[Task objective] Where does the word "properly" show up in the data? Please find each such line and copy it.

[Exercise materials]
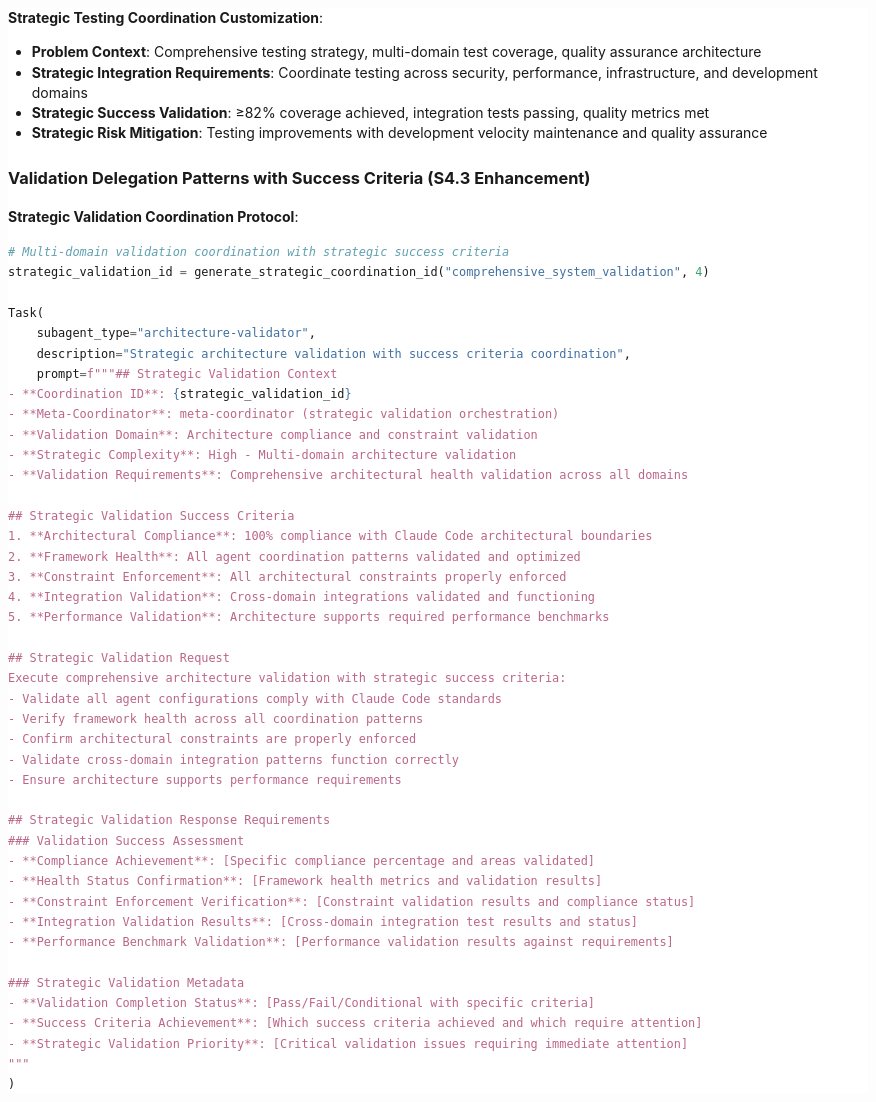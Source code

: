 **Strategic Testing Coordination Customization**:
- **Problem Context**: Comprehensive testing strategy, multi-domain test coverage, quality assurance architecture
- **Strategic Integration Requirements**: Coordinate testing across security, performance, infrastructure, and development domains
- **Strategic Success Validation**: ≥82% coverage achieved, integration tests passing, quality metrics met
- **Strategic Risk Mitigation**: Testing improvements with development velocity maintenance and quality assurance

### Validation Delegation Patterns with Success Criteria (S4.3 Enhancement)

**Strategic Validation Coordination Protocol**:
```python
# Multi-domain validation coordination with strategic success criteria
strategic_validation_id = generate_strategic_coordination_id("comprehensive_system_validation", 4)

Task(
    subagent_type="architecture-validator",
    description="Strategic architecture validation with success criteria coordination",
    prompt=f"""## Strategic Validation Context
- **Coordination ID**: {strategic_validation_id}
- **Meta-Coordinator**: meta-coordinator (strategic validation orchestration)
- **Validation Domain**: Architecture compliance and constraint validation
- **Strategic Complexity**: High - Multi-domain architecture validation
- **Validation Requirements**: Comprehensive architectural health validation across all domains

## Strategic Validation Success Criteria
1. **Architectural Compliance**: 100% compliance with Claude Code architectural boundaries
2. **Framework Health**: All agent coordination patterns validated and optimized
3. **Constraint Enforcement**: All architectural constraints properly enforced
4. **Integration Validation**: Cross-domain integrations validated and functioning
5. **Performance Validation**: Architecture supports required performance benchmarks

## Strategic Validation Request
Execute comprehensive architecture validation with strategic success criteria:
- Validate all agent configurations comply with Claude Code standards
- Verify framework health across all coordination patterns
- Confirm architectural constraints are properly enforced
- Validate cross-domain integration patterns function correctly
- Ensure architecture supports performance requirements

## Strategic Validation Response Requirements
### Validation Success Assessment
- **Compliance Achievement**: [Specific compliance percentage and areas validated]
- **Health Status Confirmation**: [Framework health metrics and validation results]
- **Constraint Enforcement Verification**: [Constraint validation results and compliance status]
- **Integration Validation Results**: [Cross-domain integration test results and status]
- **Performance Benchmark Validation**: [Performance validation results against requirements]

### Strategic Validation Metadata
- **Validation Completion Status**: [Pass/Fail/Conditional with specific criteria]
- **Success Criteria Achievement**: [Which success criteria achieved and which require attention]
- **Strategic Validation Priority**: [Critical validation issues requiring immediate attention]
"""
)
```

[Answer to this problem]
3. **Constraint Enforcement**: All architectural constraints properly enforced
- Confirm architectural constraints are properly enforced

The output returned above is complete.